IMPORTANT: A SHAREHOLDER OF THE COMPANY (‘‘SHAREHOLDER(S)’’) WHO HAS ALREADY LODGED THE FORM OF PROXY (‘‘FIRST PROXY FORM’’) WHICH WAS SENT TOGETHER WITH THE CIRCULAR OF THE COMPANY DATED 28 JUNE 2011 SHOULD NOTE THAT:
-
(i) If no Second Proxy Form is lodged with the Company’s branch share registrar, the First Proxy Form will be treated as a valid proxy form lodged by it/him/her if correctly completed.

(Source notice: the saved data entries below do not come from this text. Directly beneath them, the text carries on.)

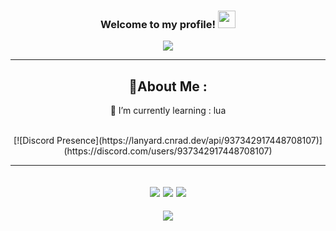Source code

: <h3 align="center">
  Welcome to my profile!
  <img src="https://media.giphy.com/media/hvRJCLFzcasrR4ia7z/giphy.gif" width="28">
</h3>
<p align="center">
  <a href="[https://github.com/SaltyLTS](https://github.com/zwwkk)"><img src="https://readme-typing-svg.herokuapp.com/?color=%2336BCF7&center=true&vCenter=true&lines=Hi+%2C+welcome+to+my+Github+page;I+am+zwk;I+am+a+;Lua+Dev"></a>
</p>

---
<div align="center">
  
## 💫About Me :
  
🌱 I’m currently learning : lua

<br />
[![Discord Presence](https://lanyard.cnrad.dev/api/937342917448708107)](https://discord.com/users/937342917448708107)

---
![](https://forthebadge.com/images/badges/powered-by-black-magic.svg)
![](http://ForTheBadge.com/images/badges/built-by-developers.svg)
![](https://forthebadge.com/images/badges/uses-brains.svg)
---
![](https://komarev.com/ghpvc/?username=zwwkk&label=Visitors+Count&color=brightgreen)
</div>
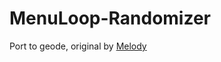 # MenuLoop-Randomizer
Port to geode, original by [Melody](https://github.com/uhmily)
                                                
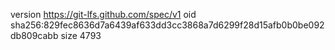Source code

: version https://git-lfs.github.com/spec/v1
oid sha256:829fec8636d7a6439af633dd3cc3868a7d6299f28d15afb0b0be092db809cabb
size 4793
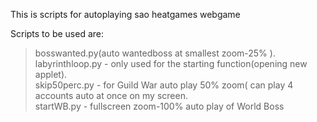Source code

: This is scripts for autoplaying sao heatgames webgame

Scripts to be used are:  
> bosswanted.py(auto wantedboss at smallest zoom-25% ).  
> labyrinthloop.py - only used for the starting function(opening new applet).  
> skip50perc.py - for Guild War auto play 50% zoom( can play 4 accounts auto at once on my screen.  
> startWB.py - fullscreen zoom-100% auto play of World Boss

The proxy/proxies so appointed by the Shareholder will be entitled to vote at its/his/her discretion or to abstain from voting on any resolution properly put to the Meeting (other than those referred to in the notice convening the Meeting dated 28 June 2011 and the First Proxy Form) including the resolutions for the re-election of Directors set out in this supplemental circular.
-
(ii) If the Second Proxy Form is lodged with the Company’s branch share registrar 48 hours prior to the time appointed for holding the Meeting (the ‘‘Closing Time’’), the Second Proxy Form will revoke and supersede the First Proxy Form previously lodged by it/him/ her. The Second Proxy Form will be treated as a valid proxy form lodged by the Shareholder if correctly completed.
-
(iii) If the Second Proxy Form is lodged with the Company’s branch share registrar after the Closing Time, the proxy appointment under the Second Proxy Form will be invalid. However, it will revoke the First Proxy Form previously lodged by the Shareholder, and any vote that may be cast by the purported proxy/proxies (whether appointed under the First Proxy Form or the Second Proxy Form) will not be counted in any poll which will be taken on a proposed resolution. Accordingly, Shareholders are advised not to lodge the Second Proxy Form after the Closing Time. If such Shareholders wish to vote at the Meeting, they will have to attend in person and vote at the AGM themselves.
If a Shareholder has any queries about the validity of its/his/her proxy form deposited, please contact the Company’s branch share registrar at (852) 2980 1888.